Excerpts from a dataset
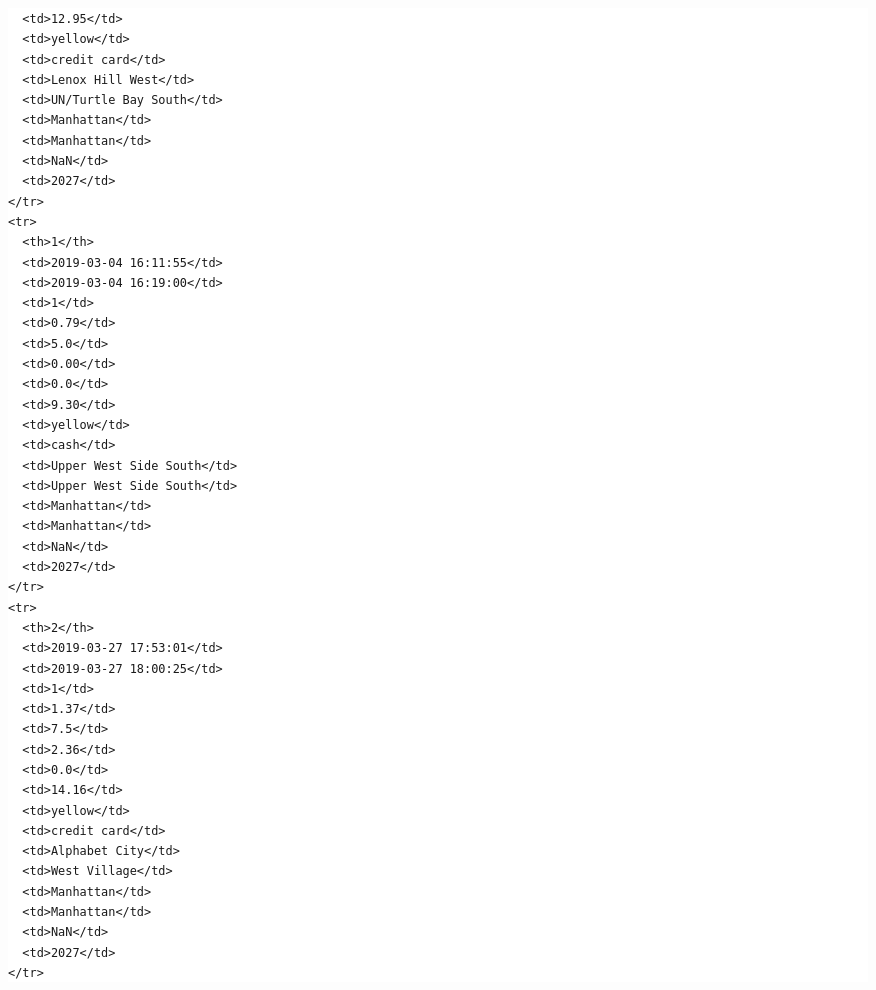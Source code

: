       <td>12.95</td>
      <td>yellow</td>
      <td>credit card</td>
      <td>Lenox Hill West</td>
      <td>UN/Turtle Bay South</td>
      <td>Manhattan</td>
      <td>Manhattan</td>
      <td>NaN</td>
      <td>2027</td>
    </tr>
    <tr>
      <th>1</th>
      <td>2019-03-04 16:11:55</td>
      <td>2019-03-04 16:19:00</td>
      <td>1</td>
      <td>0.79</td>
      <td>5.0</td>
      <td>0.00</td>
      <td>0.0</td>
      <td>9.30</td>
      <td>yellow</td>
      <td>cash</td>
      <td>Upper West Side South</td>
      <td>Upper West Side South</td>
      <td>Manhattan</td>
      <td>Manhattan</td>
      <td>NaN</td>
      <td>2027</td>
    </tr>
    <tr>
      <th>2</th>
      <td>2019-03-27 17:53:01</td>
      <td>2019-03-27 18:00:25</td>
      <td>1</td>
      <td>1.37</td>
      <td>7.5</td>
      <td>2.36</td>
      <td>0.0</td>
      <td>14.16</td>
      <td>yellow</td>
      <td>credit card</td>
      <td>Alphabet City</td>
      <td>West Village</td>
      <td>Manhattan</td>
      <td>Manhattan</td>
      <td>NaN</td>
      <td>2027</td>
    </tr>
  </tbody>
</table>
</div>
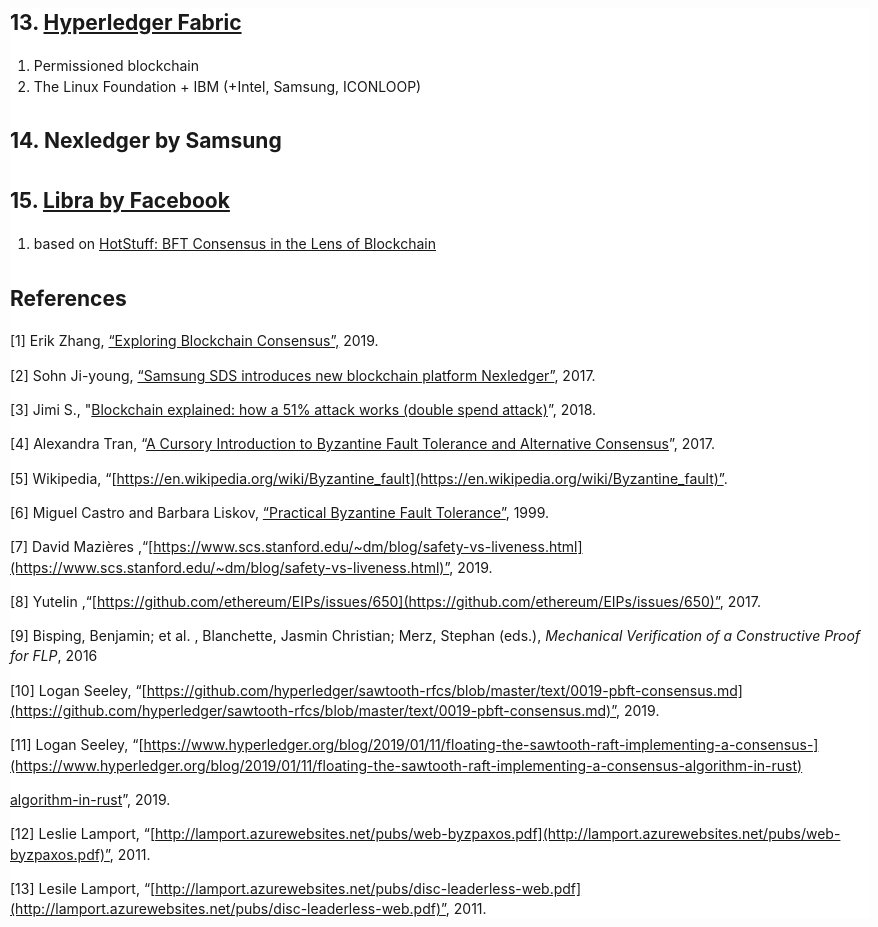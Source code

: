 ## 13. [Hyperledger Fabric](https://hyperledger-fabric.readthedocs.io/en/release-1.4/network/network.html)
1. Permissioned blockchain
2. The Linux Foundation + IBM (+Intel, Samsung, ICONLOOP)
## 14. Nexledger by Samsung
## 15. [Libra by Facebook](https://libra.org/en-US/white-paper/)
1. based on [HotStuff: BFT Consensus in the Lens of Blockchain](https://arxiv.org/abs/1803.05069)


## References		
[1] Erik Zhang, [“Exploring Blockchain Consensus”,](https://docs.microsoft.com/en-us/archive/msdn-magazine/2019/october/blockchain-exploring-blockchain-consensus) 2019.

[2] Sohn Ji-young, [“Samsung SDS introduces new blockchain platform Nexledger”](http://www.theinvestor.co.kr/view.php?ud=20170406000977), 2017.

[3] Jimi S., "[Blockchain explained: how a 51% attack works (double spend attack)](https://blog.goodaudience.com/what-is-a-51-attack-or-double-spend-attack-aa108db63474)”, 2018.

[4] Alexandra Tran, “[A Cursory Introduction to Byzantine Fault Tolerance and Alternative Consensus](https://medium.com/@ancapalex/a-cursory-introduction-to-byzantine-fault-tolerance-and-alternative-consensus-1155a5594f18)”, 2017.

[5] Wikipedia, “[https://en.wikipedia.org/wiki/Byzantine_fault](https://en.wikipedia.org/wiki/Byzantine_fault)”.

[6] Miguel Castro and Barbara Liskov, [“Practical Byzantine Fault Tolerance”](http://pmg.csail.mit.edu/papers/osdi99.pdf), 1999.

[7] David Mazières ,“[https://www.scs.stanford.edu/~dm/blog/safety-vs-liveness.html](https://www.scs.stanford.edu/~dm/blog/safety-vs-liveness.html)”, 2019.

[8] Yutelin ,“[https://github.com/ethereum/EIPs/issues/650](https://github.com/ethereum/EIPs/issues/650)”, 2017.

[9] Bisping, Benjamin; et al. , Blanchette, Jasmin Christian; Merz, Stephan (eds.), _Mechanical Verification of a Constructive Proof for FLP_, 2016

[10] Logan Seeley, “[https://github.com/hyperledger/sawtooth-rfcs/blob/master/text/0019-pbft-consensus.md](https://github.com/hyperledger/sawtooth-rfcs/blob/master/text/0019-pbft-consensus.md)”, 2019.

[11] Logan Seeley, “[https://www.hyperledger.org/blog/2019/01/11/floating-the-sawtooth-raft-implementing-a-consensus-](https://www.hyperledger.org/blog/2019/01/11/floating-the-sawtooth-raft-implementing-a-consensus-algorithm-in-rust)

[algorithm-in-rust](https://www.hyperledger.org/blog/2019/01/11/floating-the-sawtooth-raft-implementing-a-consensus-algorithm-in-rust)”, 2019.

[12] Leslie Lamport, “[http://lamport.azurewebsites.net/pubs/web-byzpaxos.pdf](http://lamport.azurewebsites.net/pubs/web-byzpaxos.pdf)”, 2011.

[13] Lesile Lamport, “[http://lamport.azurewebsites.net/pubs/disc-leaderless-web.pdf](http://lamport.azurewebsites.net/pubs/disc-leaderless-web.pdf)”, 2011.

== Exercise aim ==
Please list every line of the records that contains "Nexledger".

== Reply to the task ==
## 14. Nexledger by Samsung
[2] Sohn Ji-young, [“Samsung SDS introduces new blockchain platform Nexledger”](http://www.theinvestor.co.kr/view.php?ud=20170406000977), 2017.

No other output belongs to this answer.